There's a war on, you know. Scones could be flung, or missiles of madeira cake. The battle of the baking between support staff Waverley and Maggie on Shortland Street threatens to leave no empty plate or peckish senior staff member in its wake.
Wave has got the big promotion to Dr Warner's PA but her temp replacement, Maggie, is keeping her on her toes. Poor old Dr Love — sorry, I just can't think of him any other way — looks set to die under a competing barrage of home-made treats and smoked-salmon sandwiches.
There's another war on, apparently, but you probably wouldn't know it if you're part of the advertisers' favourite audience. People aged 18 to 49, it seems, aren't keen to tune in to what's happening in Iraq.
A quick glance at last week's ratings shows no news programme made it into this group's top 10 shows.
So what if the event which is likely to shape the international order for a good long time to come is unfolding before our eyes? Or a super-resistant strain of pneumonia could be on our doorstep?
We 18-49ers, it seems, are more intrigued by nurse Judy's romance with her own embedded journalist, the terribly patient and sensitive Max. (Perhaps the scriptwriters should rethink his character and bring it more into line with the true nature of the profession.)
No one shows more loyalty to our local sudser than us. It's a perennial favourite in our charts, often in our top three.
Other earth-shattering events: Delphi turned sweet 16 and was kissed by the much older Dominic. Will the physiotherapist turn out to be a cradle snatcher or has he got bigger fish to fry in the form of the Warner family?
Baby Harry has glue ear, Toni and Matt have made up and are larking about again and the Warner closet, as ever, is rattling with enough skeletons for the entire clinic staff to take one home and brush up on their anatomy skills.
But let us not forget the soap's uncanny ability to run storylines parallel to present social hot topics. There is serious stuff included in the mix, even if the euthanasia blackmail plot perhaps isn't really going to stimulate much by way of thoughtful debate on the issue.
Never mind, when we 18-49ers aren't lapping up the trials and tribulations of the romances of the medical staff on Shortland Street, there's always Monica and her broken crockery on the top-rating Friends.
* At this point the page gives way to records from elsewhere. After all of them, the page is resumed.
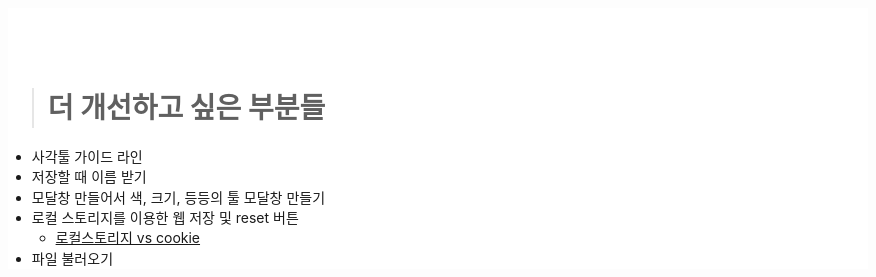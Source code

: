 <br>
<br>

># 더 개선하고 싶은 부분들

- 사각툴 가이드 라인
- 저장할 때 이름 받기
- 모달창 만들어서 색, 크기, 등등의 툴 모달창 만들기
- 로컬 스토리지를 이용한 웹 저장 및 reset 버튼
  - [로컬스토리지 vs cookie](https://erwinousy.medium.com/%EC%BF%A0%ED%82%A4-vs-%EB%A1%9C%EC%BB%AC%EC%8A%A4%ED%86%A0%EB%A6%AC%EC%A7%80-%EC%B0%A8%EC%9D%B4%EC%A0%90%EC%9D%80-%EB%AC%B4%EC%97%87%EC%9D%BC%EA%B9%8C-28b8db2ca7b2)
- 파일 불러오기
Meanwhile, the general New Zealand audience, with its consistent loyalty to One News, appears to be paying more attention to world events, which may be why they're also wallowing in that showcase for the natural beauty and low-key characters of Our New Zealand.
This series captures real New Zealanders' relationship to the land, from a Wairoa grandfather teaching his grandsons bushcraft in the Ureweras to the silently poised Ohakune huntress Jane Davies stalking her stag.
It also revels in the natural beauty of even unlikely landscapes — a flat, exposed lagoon in Southland becomes a natural treasure when seen through the eyes of a family who have fished there for generations.
What better escapism could there be for a world going to hell in a US tank or Baath Party torture chamber than this simply presented, glowing tribute to small corners of our own faraway slice of heaven?